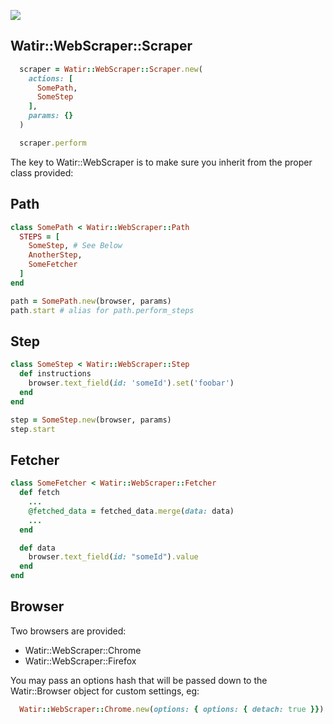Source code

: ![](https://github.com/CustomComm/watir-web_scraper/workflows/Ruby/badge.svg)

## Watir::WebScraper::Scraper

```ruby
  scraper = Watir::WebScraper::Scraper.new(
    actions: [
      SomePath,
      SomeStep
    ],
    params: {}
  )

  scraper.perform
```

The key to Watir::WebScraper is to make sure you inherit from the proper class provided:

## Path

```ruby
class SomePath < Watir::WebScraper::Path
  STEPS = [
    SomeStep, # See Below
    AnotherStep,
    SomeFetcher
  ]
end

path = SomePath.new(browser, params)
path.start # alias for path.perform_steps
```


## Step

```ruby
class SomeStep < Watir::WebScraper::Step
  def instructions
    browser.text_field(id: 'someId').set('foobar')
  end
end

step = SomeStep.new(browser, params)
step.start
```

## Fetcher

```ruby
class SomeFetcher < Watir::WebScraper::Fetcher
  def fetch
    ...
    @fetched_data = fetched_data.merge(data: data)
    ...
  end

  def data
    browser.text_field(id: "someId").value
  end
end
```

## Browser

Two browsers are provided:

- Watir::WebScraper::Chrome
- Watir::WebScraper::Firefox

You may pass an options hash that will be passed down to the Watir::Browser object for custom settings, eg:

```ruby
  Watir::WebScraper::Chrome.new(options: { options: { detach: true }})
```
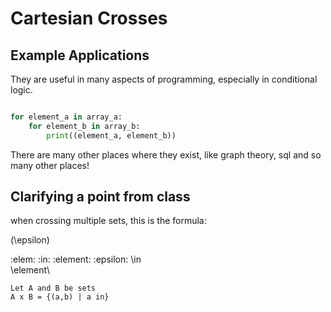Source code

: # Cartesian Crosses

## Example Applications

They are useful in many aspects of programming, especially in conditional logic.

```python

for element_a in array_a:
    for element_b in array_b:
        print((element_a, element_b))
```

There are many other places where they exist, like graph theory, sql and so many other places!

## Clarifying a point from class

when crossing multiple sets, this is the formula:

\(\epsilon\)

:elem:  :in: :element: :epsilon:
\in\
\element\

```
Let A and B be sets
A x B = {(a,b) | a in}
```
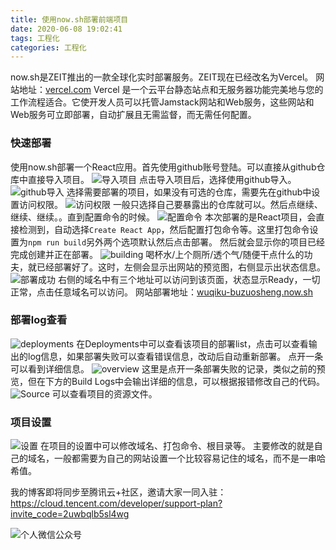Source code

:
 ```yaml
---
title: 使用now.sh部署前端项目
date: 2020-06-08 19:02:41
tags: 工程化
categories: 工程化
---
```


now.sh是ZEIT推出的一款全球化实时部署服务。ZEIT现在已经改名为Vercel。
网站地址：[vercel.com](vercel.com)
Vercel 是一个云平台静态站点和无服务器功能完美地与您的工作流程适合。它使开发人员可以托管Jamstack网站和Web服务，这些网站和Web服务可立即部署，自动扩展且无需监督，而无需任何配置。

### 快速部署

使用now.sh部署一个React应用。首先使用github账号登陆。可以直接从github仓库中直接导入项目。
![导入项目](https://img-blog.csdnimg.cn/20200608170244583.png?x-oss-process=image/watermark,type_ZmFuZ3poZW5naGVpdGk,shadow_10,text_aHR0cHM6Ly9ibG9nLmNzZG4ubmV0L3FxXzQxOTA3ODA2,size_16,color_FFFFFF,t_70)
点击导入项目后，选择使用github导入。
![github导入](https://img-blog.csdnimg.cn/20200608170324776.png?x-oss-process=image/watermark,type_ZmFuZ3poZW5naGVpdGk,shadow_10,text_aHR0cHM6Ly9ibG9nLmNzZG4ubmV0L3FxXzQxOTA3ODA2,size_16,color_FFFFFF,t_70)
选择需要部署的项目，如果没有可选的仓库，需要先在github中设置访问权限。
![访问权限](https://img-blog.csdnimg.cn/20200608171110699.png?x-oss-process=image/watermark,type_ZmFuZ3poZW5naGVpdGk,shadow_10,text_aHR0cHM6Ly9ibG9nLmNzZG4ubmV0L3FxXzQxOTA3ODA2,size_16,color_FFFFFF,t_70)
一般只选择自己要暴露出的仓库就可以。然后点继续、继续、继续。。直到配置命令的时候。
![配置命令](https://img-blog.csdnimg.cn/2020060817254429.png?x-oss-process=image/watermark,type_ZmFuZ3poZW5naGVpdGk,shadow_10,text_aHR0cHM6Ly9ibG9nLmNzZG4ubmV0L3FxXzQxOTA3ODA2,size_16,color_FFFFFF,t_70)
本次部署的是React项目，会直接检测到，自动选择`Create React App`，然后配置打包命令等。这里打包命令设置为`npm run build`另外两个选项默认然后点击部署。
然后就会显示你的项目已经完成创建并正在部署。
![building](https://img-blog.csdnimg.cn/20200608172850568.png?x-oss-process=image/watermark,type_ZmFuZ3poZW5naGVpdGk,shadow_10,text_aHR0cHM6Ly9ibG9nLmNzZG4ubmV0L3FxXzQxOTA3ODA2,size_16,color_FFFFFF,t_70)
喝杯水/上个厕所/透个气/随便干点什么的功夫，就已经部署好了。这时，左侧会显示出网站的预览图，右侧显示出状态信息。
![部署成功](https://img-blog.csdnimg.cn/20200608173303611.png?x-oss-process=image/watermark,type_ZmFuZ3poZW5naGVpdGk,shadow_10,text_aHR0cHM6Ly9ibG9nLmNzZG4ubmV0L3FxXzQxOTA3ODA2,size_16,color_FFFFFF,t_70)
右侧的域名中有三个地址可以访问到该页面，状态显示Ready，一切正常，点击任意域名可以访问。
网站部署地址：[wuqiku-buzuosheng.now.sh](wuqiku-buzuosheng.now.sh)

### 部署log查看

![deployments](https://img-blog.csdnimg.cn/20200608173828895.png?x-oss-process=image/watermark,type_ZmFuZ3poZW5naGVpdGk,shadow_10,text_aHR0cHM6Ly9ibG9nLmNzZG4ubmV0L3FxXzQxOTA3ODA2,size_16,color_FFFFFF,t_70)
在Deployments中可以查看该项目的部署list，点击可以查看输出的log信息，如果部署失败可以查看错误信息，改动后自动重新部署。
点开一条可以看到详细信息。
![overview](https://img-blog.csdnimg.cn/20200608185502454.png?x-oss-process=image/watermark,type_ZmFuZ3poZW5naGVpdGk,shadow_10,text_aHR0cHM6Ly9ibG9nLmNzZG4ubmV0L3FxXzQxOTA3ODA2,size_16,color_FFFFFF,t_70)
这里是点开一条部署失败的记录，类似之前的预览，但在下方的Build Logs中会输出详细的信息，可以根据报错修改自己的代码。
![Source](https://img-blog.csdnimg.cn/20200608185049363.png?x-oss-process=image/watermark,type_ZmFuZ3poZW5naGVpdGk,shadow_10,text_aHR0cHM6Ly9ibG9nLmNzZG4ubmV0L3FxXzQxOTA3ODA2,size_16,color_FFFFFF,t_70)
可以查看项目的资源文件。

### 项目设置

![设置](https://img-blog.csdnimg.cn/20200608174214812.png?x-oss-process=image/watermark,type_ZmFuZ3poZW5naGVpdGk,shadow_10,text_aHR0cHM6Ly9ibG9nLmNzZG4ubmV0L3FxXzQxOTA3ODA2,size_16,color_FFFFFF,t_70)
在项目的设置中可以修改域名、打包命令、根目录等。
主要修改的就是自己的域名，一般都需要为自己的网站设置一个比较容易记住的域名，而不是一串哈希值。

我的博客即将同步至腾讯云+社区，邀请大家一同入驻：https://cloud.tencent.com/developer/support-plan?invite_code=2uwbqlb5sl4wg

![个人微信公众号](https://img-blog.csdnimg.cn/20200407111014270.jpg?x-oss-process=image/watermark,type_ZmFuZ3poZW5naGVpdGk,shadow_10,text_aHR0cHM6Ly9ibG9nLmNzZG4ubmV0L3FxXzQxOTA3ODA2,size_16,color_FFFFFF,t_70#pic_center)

Work request - From the entries, copy out each line containing the word "someId".

Task response -
    browser.text_field(id: 'someId').set('foobar')
    browser.text_field(id: "someId").value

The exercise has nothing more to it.